HELD: 1) After arresting defendant in his living room, the police conducted a protective sweep of an adjoining porch to
ensure no individuals posing a safety risk were on the premises. The sweep did not violate constitutional standards and the
trial court properly denied the motion to suppress the rifle. 2) The trial court abused its discretion when it denied defendant
the right to present a full third-party-guilt defense. A witness whose testimony is central to a defense of third-party guilt
cannot be kept off the stand unless the expected version of events is so patently false that the events could not have
occurred.
1. A protective sweep is a quick and limited search of premises, incident to an arrest and conducted to protect the safety of
police officers or others. The permissible scope of a protective sweep incident to a home arrest depends on the radius of
danger facing the officers. They may look in closets and other spaces immediately adjoining the place of arrest from which
an attack could be immediately launched without probable cause or reasonable suspicion. The sweep must be narrowly
confined to a cursory visual inspection of those places in which a person might be hiding. The sweep should last no longer
than is necessary to dispel the reasonable suspicion of danger or to complete the arrest and depart the premises. (pp. 16-20)
2. Here, police executed the arrest warrant for defendant while he was in his apartment. No one responded immediately
to the officers’ knocks. The sergeant heard a commotion, which made him believe that multiple people were inside.

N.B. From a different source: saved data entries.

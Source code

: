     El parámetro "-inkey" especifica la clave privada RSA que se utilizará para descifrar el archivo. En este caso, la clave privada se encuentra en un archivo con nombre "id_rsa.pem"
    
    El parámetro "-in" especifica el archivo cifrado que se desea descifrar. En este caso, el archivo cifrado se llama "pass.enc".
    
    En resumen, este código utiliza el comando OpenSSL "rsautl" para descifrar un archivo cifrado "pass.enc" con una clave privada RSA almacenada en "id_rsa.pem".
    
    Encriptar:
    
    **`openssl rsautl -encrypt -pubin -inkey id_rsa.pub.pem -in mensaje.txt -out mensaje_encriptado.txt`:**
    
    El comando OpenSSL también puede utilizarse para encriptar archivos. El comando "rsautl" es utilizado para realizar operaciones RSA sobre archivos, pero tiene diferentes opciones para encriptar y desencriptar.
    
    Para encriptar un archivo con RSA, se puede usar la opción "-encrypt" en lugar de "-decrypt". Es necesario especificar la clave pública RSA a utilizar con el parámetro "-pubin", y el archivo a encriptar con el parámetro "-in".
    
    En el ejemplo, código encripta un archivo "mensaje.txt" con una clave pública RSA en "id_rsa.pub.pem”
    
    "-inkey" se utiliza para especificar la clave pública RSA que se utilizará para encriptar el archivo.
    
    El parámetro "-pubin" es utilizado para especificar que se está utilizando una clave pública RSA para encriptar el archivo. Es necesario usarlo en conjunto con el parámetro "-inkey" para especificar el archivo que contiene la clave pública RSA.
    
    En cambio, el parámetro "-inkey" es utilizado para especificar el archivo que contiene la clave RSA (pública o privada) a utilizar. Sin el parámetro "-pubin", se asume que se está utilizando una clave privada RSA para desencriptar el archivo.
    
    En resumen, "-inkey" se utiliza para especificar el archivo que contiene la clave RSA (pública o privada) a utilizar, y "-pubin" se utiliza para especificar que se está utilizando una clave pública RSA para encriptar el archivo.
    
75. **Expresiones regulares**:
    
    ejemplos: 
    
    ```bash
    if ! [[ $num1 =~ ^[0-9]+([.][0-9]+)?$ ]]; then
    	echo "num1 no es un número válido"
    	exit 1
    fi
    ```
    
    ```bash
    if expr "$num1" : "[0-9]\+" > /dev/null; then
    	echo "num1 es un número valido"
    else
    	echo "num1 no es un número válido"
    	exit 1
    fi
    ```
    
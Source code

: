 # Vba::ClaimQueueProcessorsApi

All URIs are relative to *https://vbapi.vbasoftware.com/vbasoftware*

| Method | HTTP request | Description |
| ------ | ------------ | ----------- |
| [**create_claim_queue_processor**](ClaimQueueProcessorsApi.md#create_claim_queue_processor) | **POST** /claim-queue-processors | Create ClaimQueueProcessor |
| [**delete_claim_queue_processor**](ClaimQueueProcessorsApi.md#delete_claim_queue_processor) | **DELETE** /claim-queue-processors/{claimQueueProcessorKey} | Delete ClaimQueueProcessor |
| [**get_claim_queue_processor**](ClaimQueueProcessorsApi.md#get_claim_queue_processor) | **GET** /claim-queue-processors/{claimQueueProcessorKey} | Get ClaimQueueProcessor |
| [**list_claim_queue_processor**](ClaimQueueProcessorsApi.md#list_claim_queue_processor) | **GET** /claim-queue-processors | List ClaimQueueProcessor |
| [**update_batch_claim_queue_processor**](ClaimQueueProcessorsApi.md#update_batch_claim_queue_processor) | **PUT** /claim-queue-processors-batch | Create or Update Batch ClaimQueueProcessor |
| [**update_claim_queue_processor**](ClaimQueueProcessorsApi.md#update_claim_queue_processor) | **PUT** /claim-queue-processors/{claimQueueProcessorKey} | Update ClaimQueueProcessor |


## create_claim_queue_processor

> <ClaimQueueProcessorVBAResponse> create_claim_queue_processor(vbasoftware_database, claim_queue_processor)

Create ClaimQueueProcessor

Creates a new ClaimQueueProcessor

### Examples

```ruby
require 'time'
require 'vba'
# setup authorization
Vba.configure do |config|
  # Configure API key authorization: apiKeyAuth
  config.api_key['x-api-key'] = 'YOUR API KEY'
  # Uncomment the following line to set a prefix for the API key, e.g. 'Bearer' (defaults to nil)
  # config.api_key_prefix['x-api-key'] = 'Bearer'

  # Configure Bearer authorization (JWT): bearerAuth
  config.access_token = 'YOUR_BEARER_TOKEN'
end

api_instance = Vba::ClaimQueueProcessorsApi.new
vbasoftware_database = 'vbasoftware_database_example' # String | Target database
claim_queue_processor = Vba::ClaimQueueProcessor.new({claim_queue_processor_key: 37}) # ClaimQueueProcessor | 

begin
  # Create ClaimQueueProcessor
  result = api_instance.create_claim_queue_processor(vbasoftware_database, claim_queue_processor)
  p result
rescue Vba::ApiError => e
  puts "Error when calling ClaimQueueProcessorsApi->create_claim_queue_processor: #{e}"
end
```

Once inside, the sergeant conducted a protective sweep. When the sergeant stepped onto the porch, he instantly
observed the rifle bag and, given defendant’s prior convictions, knew that defendant was barred from possessing a
firearm. The porch was in such close proximity to the place of arrest that a protective sweep of that area was
permissible, even without probable cause or reasonable suspicion. The sweep was limited to a brief visual inspection of
an area from which a person might have emerged to surprise and threaten the officers. The sweep was swift and did not
exceed the time necessary to dispel the reasonable suspicion of danger. The seizure of the rifle bag and its contents met
the plain-view exception to the warrant requirement. The trial court’s finding that the protective sweep was reasonable
is supported by sufficient credible evidence in the record. (pp. 20-24)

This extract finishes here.